The same ingress-nginx has another protected content:

apiVersion: networking.k8s.io/v1
kind: Ingress
metadata:
  name: my-test
  annotations:
    nginx.ingress.kubernetes.io/auth-url: "https://$host/auth/verify?redirect_http_code=401&config_token_store_id=store1&config_token_id=token1"
    nginx.ingress.kubernetes.io/auth-signin: "https://$host/auth/nginx/auth-signin?rd=$auth_redirect"
    nginx.ingress.kubernetes.io/auth-response-headers: X-Userinfo,X-Id-Token,X-Access-Token
    nginx.ingress.kubernetes.io/rewrite-target: /$2
    nginx.ingress.kubernetes.io/configuration-snippet: |
      auth_request_set $auth_redirect $upstream_http_location;
spec:
  ingressClassName: nginx
  rules:
  - http:
      paths:
      - path: /protected/(.*)
        pathType: ImplementationSpecific
        backend:
          service:
            name: test-backend
            port:
              number: 80

Instead of "configuration-snippet", can external-auth-server expose an signin endpoint so we don't do multiple redirects? When testing oauth2-proxy, all I need is to use:

    nginx.ingress.kubernetes.io/auth-url: "https://$host/oauth2/auth"
    nginx.ingress.kubernetes.io/auth-signin: "https://$host/oauth2/start?rd=$escaped_request_uri"

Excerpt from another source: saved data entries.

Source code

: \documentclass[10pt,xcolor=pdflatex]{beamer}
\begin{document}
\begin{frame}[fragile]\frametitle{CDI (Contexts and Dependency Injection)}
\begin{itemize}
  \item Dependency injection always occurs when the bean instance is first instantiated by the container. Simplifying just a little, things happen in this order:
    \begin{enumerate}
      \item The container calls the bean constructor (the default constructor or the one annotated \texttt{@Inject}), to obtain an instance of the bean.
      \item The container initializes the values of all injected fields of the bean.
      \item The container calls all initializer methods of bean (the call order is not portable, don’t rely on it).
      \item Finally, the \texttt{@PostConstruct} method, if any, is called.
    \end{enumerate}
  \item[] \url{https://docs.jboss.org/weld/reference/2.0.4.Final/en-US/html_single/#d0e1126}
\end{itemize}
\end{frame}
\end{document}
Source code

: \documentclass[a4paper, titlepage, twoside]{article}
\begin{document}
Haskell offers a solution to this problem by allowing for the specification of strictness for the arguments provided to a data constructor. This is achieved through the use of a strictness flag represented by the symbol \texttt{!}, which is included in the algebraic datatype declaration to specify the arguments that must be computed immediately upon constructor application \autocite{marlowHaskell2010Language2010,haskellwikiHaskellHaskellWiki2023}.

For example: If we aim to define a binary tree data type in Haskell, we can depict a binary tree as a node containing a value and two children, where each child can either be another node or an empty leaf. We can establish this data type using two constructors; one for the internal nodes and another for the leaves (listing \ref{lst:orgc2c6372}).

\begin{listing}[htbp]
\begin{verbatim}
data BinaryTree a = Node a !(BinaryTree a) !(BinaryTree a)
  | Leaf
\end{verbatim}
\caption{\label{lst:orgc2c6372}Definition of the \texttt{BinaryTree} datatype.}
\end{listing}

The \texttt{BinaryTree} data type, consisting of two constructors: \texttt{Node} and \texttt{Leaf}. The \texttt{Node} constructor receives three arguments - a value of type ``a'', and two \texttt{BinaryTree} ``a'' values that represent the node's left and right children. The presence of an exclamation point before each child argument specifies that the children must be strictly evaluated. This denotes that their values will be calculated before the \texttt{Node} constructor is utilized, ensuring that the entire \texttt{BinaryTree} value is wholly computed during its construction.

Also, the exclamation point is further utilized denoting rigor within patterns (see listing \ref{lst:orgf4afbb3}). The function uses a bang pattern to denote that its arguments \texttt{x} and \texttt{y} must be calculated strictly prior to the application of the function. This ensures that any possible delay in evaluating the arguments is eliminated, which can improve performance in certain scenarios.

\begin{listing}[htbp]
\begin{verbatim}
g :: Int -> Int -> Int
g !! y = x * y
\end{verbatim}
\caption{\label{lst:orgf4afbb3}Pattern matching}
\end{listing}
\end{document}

Maybe we could do the same here?

[gfrankliu]

Maybe we could introduce a new env like EAS_RP_PREFIX that defaults to / , but can be changed for using Reverse Proxy with a different prefix such as /auth in my case.

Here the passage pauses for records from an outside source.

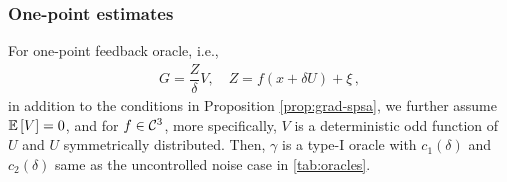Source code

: \subsubsection*{One-point estimates}
\begin{proposition}
\label{prop:grad-onepoint}
For one-point feedback oracle, i.e.,
\begin{align*}
G = \dfrac{Z}{\delta}V, \quad Z=f(x+\delta U)+\xi\,,
\end{align*}
in addition to the conditions in Proposition \ref{prop:grad-spsa}, we further assume $\mathbb{E}\left[V\right]=0$, and for $f \in \mathcal{C}^3$, more specifically, $V$ is a deterministic odd function of $U$ and $U$ symmetrically distributed. Then, $\gamma$ is a type-I oracle with $c_1(\delta)$ and $c_2(\delta)$ same as the uncontrolled noise case in \cref{tab:oracles}.
\end{proposition}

For now, I can add another routing rule in ingress-nginx to route /oauth/callback to external-auth-server without stripping the /oauth, but the question remains for the dns name. I tried setting redirect_uri: "/oauth/callback" but don't see base dns name being added when the request is sent to the provider. I am trying to use the same config token for multiple test environments with different ingress dns names (eg: dev, qa, int). Is it possible not to include the dns name in redirect_uri?

[travisghansen]

Ah I see, currently no, the expectation if that value is set is that it's a full uri, not just a path. You could create distinct tokens for each domain and use server-side tokens + config_token_id_query_engine AND config_token_id_query to dynamically select the token based on domain name.

https://github.com/travisghansen/external-auth-server/blob/master/CONFIG_TOKENS.md#server-side-tokens

To be clear, I'm not against expanding the feature, it's just not implemented to meet your need currently.